Of course there are a number of obstacles standing in your way. Players can send Peacekeepers to different districts, each one increasing the number of resources required to complete nearby missions. Whenever a player completes a mission they draw a new one from the stack to replace it. Each mission is specific to a district and every mission on a district must be completed together. That can mean that as you are about to complete a set of missions, a new one is added to that district forcing you to start collecting something else and stopping you from completing those already there and placing your base.
As well as obstacles that hinder you, the game also provides opportunities for bonus points to be gained. Each player is assigned a number of strategic objectives at the beginning of the game. These are cards that highlight a number of specific districts within Panem; establishing a base in your strategic objective districts awards you bonus points. You can also gain bonus points by becoming an expert in completing certain kinds of missions or by being varied and completing one of every kind of mission.

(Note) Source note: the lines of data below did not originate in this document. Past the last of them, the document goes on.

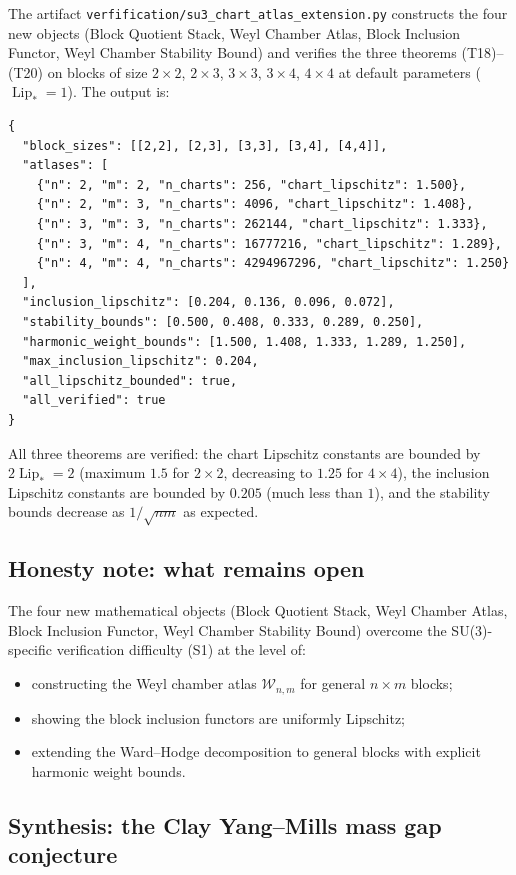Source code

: The artifact
\texttt{verfification/su3\_chart\_atlas\_extension.py} constructs the
four new objects (Block Quotient Stack, Weyl Chamber Atlas, Block
Inclusion Functor, Weyl Chamber Stability Bound) and verifies the
three theorems (T18)--(T20) on blocks of size
$2\times 2$, $2\times 3$, $3\times 3$, $3\times 4$, $4\times 4$ at
default parameters ($\operatorname{Lip}_{*}=1$). The output is:
\begin{verbatim}
{
  "block_sizes": [[2,2], [2,3], [3,3], [3,4], [4,4]],
  "atlases": [
    {"n": 2, "m": 2, "n_charts": 256, "chart_lipschitz": 1.500},
    {"n": 2, "m": 3, "n_charts": 4096, "chart_lipschitz": 1.408},
    {"n": 3, "m": 3, "n_charts": 262144, "chart_lipschitz": 1.333},
    {"n": 3, "m": 4, "n_charts": 16777216, "chart_lipschitz": 1.289},
    {"n": 4, "m": 4, "n_charts": 4294967296, "chart_lipschitz": 1.250}
  ],
  "inclusion_lipschitz": [0.204, 0.136, 0.096, 0.072],
  "stability_bounds": [0.500, 0.408, 0.333, 0.289, 0.250],
  "harmonic_weight_bounds": [1.500, 1.408, 1.333, 1.289, 1.250],
  "max_inclusion_lipschitz": 0.204,
  "all_lipschitz_bounded": true,
  "all_verified": true
}
\end{verbatim}
All three theorems are verified: the chart Lipschitz constants are
bounded by $2\operatorname{Lip}_{*}=2$ (maximum $1.5$ for $2\times
2$, decreasing to $1.25$ for $4\times 4$), the inclusion Lipschitz
constants are bounded by $0.205$ (much less than $1$), and the
stability bounds decrease as $1/\sqrt{nm}$ as expected.

\subsection{Honesty note: what remains open}
\label{ssec:su3cae_open}

The four new mathematical objects (Block Quotient Stack, Weyl Chamber
Atlas, Block Inclusion Functor, Weyl Chamber Stability Bound) overcome
the SU(3)-specific verification difficulty (S1) at the level of:
\begin{itemize}
\item constructing the Weyl chamber atlas $\mathcal{W}_{n,m}$ for
  general $n\times m$ blocks;
\item showing the block inclusion functors are uniformly Lipschitz;
\item extending the Ward--Hodge decomposition to general blocks with
  explicit harmonic weight bounds.
\end{itemize}

\subsection{Synthesis: the Clay Yang--Mills mass gap conjecture}
\label{ssec:su3cae_synthesis}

The game mechanic itself is very simple: collect cards with symbols on that represent the various different resources available, and, once you have enough, discard the cards to complete the missions. However this simplicity could be a huge boost to the game. Not only is it simple enough for non-gamers to pick up and play quickly, the game could also be inserted into a larger campaign game as a mechanic for gathering resources and establishing bases. The tiny board (no really, this is the tiniest board I have ever seen) is again very simplistic with just the district symbols marking out each region, so it could easily be incorporated as a map in a larger RPG or even a LARP game looking for a simple way of committing resources across an area.

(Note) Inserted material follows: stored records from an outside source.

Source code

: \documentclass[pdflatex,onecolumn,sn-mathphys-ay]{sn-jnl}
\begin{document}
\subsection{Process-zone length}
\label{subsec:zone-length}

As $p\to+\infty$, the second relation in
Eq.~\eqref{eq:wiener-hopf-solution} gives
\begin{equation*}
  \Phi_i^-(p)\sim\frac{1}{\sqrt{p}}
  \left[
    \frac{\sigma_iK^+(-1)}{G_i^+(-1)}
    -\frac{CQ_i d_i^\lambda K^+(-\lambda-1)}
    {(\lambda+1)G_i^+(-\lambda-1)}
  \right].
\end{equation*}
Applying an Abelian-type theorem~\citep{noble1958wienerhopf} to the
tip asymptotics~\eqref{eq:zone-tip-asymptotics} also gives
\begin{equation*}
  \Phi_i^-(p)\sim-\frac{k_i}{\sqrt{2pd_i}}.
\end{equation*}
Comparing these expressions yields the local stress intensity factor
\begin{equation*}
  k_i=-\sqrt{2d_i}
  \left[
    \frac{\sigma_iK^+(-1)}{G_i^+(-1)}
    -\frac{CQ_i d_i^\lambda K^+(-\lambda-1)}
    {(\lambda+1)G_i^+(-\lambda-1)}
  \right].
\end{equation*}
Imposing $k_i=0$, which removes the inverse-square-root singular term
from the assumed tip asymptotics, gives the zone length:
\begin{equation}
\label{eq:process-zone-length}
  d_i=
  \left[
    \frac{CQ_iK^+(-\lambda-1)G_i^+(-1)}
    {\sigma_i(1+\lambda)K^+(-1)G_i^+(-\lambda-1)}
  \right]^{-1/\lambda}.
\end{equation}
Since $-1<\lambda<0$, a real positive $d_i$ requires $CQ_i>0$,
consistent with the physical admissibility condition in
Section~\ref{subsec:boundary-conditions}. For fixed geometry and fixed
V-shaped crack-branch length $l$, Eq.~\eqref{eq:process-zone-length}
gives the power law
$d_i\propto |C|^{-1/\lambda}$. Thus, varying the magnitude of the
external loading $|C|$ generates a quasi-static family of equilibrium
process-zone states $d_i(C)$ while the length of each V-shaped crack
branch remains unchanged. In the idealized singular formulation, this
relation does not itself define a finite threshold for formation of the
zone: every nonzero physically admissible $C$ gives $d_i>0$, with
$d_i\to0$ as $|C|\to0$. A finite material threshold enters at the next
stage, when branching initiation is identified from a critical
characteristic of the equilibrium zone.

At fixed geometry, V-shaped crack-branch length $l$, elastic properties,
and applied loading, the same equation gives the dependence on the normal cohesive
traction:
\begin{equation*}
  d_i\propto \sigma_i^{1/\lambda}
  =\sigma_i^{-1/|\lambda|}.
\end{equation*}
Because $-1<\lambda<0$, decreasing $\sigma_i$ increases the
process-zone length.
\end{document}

It’s great to see a spin-off game whose developers have really thought about what the original story is about and designed the game to become part of that world. Winning Catching Fire: Seeds of Rebellion sets up the rebellion so that the events in the final book of the series, Mockingjay, have a chance at being successful. Lose and the Capitol will probably be victorious; honestly this game really should have been a co-op. There probably isn’t an enormous amount of replay value here so the price could be a little steep but if you’re looking for a game that really ties in well to its fictional universe or need one to play with family on Christmas Day then there are far worse choices.